Le Maroc engage un programme d’investissement de près de 2 milliards d’euros pour développer et moderniser ses infrastructures routières dans la perspective de la Coupe du monde 2030. Plusieurs projets structurants sont en cours ou programmés, notamment autour de Casablanca et sur les principaux axes autoroutiers du pays.
Le gouvernement marocain a annoncé la mobilisation de 1 780 847 770 euros destinés à la modernisation du réseau routier national en préparation de la Coupe du monde 2030. Ce programme concerne la construction de nouvelles infrastructures, l’amélioration des axes existants et le renforcement des liaisons stratégiques entre les grandes villes du Royaume.
Des investissements concentrés autour du Grand Stade de Casablanca
Une partie importante de ce budget est dédiée aux accès du futur Grand Stade Hassan II, situé à Benslimane. Une enveloppe de 468 644 150 euros est prévue pour améliorer la circulation autour de cette infrastructure. Sur ce montant, 365 542 437 euros sont destinés à la construction de routes d’accès directes.
Parallèlement, 103 101 713 euros finance la réhabilitation des échangeurs autoroutiers d’Aïn Harrouda et de Sidi Maarouf. En parallèle, un projet d’autoroute continentale reliant Rabat à Casablanca sur une distance de 59 kilomètres est en cours de réalisation. Ce chantier mobilise un budget de 562 372 980 euros et doit être livré avant le début de la compétition. Les travaux ont déjà démarré sur cet axe considéré comme stratégique.
Extension du réseau autoroutier et projets régionaux
Le programme global prévoit également l’extension du réseau autoroutier national, qui dépasse actuellement les 1 800 kilomètres. Les autorités travaillent avec la Société nationale des autoroutes pour lancer de nouveaux tronçons et renforcer les connexions existantes. En 2025, le tronçon Tit Mellil (Berrechid, long de 29 kilomètres, a été achevé.

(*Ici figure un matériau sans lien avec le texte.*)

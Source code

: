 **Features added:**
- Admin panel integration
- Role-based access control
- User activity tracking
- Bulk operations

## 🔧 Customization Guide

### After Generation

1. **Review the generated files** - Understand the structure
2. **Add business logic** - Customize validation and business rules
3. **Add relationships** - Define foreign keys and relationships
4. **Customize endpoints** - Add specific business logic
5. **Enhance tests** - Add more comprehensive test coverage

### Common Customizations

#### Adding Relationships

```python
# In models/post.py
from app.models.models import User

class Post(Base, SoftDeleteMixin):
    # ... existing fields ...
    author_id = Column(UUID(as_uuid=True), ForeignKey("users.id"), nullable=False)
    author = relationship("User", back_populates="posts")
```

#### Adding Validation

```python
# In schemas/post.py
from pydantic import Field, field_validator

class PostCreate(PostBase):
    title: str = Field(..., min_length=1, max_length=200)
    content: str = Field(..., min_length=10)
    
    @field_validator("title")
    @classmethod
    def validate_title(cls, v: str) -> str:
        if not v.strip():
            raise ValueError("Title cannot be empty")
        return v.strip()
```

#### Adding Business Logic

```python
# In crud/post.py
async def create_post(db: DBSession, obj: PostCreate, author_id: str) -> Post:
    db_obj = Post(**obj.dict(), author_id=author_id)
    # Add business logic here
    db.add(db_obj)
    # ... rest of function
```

D’autres projets sont en cours, notamment l’axe Guercif) Nador, d’une longueur de 104 kilomètres, pour un coût estimé à 740 457 757 euros.
Ces infrastructures visent à améliorer la fluidité du trafic et à renforcer la connectivité entre les régions. Le réseau de voies express connaît également une progression notable. À la fin de l’année 2025, il atteint environ 2 300 kilomètres, soit une augmentation de 819 kilomètres depuis 2021. Plusieurs projets sont répartis dans différentes régions du pays.

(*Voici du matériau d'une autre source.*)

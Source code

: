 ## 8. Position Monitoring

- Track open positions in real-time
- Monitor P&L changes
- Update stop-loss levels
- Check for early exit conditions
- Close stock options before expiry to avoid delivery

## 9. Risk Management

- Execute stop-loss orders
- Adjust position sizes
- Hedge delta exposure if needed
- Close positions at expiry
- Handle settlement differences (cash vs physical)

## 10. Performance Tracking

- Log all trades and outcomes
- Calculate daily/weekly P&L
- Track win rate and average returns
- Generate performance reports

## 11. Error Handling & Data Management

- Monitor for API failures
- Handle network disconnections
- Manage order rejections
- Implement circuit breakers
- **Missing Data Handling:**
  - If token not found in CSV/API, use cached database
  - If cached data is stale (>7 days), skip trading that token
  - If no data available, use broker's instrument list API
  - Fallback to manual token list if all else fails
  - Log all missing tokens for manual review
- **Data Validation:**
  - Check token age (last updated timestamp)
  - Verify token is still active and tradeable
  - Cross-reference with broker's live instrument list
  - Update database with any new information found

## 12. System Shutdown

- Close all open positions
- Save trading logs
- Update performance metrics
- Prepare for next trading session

Mise en place d’un cadre institutionnel dédié
Parmi les principaux chantiers figurent les liaisons Tiznit – Laâyoune, Fès – Taounate et Tétouan – Chefchaouen. Des travaux sont également en cours pour améliorer l’accès au port de Nador West Med ainsi que pour renforcer les infrastructures routières dans la région d’Agadir. Pour coordonner ces projets, les autorités ont instauré la Fondation Maroc 2030 à travers la loi 35.25.
Cette structure est chargée de superviser la mise en œuvre des chantiers et d’assurer la coordination entre les différents acteurs institutionnels. La fondation intervient en collaboration avec les ministères concernés, les collectivités territoriales et les opérateurs publics. Elle veille également au respect des délais et des normes techniques fixées pour les infrastructures liées à la Coupe du monde.

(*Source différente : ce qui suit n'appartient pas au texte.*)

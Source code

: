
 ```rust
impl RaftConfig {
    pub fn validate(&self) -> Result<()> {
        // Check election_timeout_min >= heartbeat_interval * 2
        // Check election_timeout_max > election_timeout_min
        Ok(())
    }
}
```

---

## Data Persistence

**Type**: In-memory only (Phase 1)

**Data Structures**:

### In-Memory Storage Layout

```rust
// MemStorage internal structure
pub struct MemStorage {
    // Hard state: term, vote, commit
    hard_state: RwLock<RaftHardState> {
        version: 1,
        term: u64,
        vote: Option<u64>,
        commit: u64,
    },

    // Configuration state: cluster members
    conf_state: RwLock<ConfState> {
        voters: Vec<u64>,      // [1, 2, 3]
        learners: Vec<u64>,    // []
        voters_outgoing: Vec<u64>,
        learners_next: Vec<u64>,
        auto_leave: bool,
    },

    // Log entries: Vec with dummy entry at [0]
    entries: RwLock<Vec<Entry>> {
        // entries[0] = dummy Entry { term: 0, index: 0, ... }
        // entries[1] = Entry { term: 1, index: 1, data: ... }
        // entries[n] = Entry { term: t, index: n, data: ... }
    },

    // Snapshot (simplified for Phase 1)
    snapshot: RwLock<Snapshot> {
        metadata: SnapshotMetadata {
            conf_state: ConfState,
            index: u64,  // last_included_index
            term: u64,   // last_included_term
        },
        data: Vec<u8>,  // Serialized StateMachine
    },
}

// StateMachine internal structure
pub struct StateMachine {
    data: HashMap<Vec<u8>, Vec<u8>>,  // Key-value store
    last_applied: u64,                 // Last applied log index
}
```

Un projet inscrit dans la préparation du Mondial 2030
Le développement des infrastructures routières s’inscrit dans le cadre de l’organisation conjointe de la Coupe du monde 2030 par le Maroc, l’Espagne et le Portugal. Cette désignation a été officialisée en octobre 2023 lors d’une réunion tenue au Complexe Mohammed VI de football à Rabat. Les représentants des fédérations des trois pays ont signé une lettre d’intention confirmant leur engagement à organiser la compétition.
Cette réunion a rassemblé les responsables marocains, espagnols et portugais du football afin de définir les grandes orientations du projet. Les trois pays organisateurs ont entamé des discussions sur la répartition des infrastructures et des matchs. Le Portugal prévoit d’utiliser trois stades pour la compétition, tandis que les configurations finales restent en cours d’étude pour les autres pays.
Un calendrier de réalisation encadré
Il est également prévu que trois rencontres se déroulent en Amérique du Sud, notamment en Uruguay, en Argentine et au Paraguay, dans le cadre du centenaire de la Coupe du monde. Le Maroc et l’Espagne ont exprimé leur volonté d’accueillir la finale, sans qu’une décision définitive n’ait encore été annoncée.
Les travaux en cours concernent aussi bien les nouvelles constructions que la modernisation des infrastructures existantes. Les autorités suivent l’avancement des chantiers à travers des mécanismes de suivi dédiés. Les investissements annoncés couvrent l’ensemble du territoire et concernent plusieurs niveaux du réseau routier : autoroutes, voies express et aménagements urbains liés aux sites sportifs.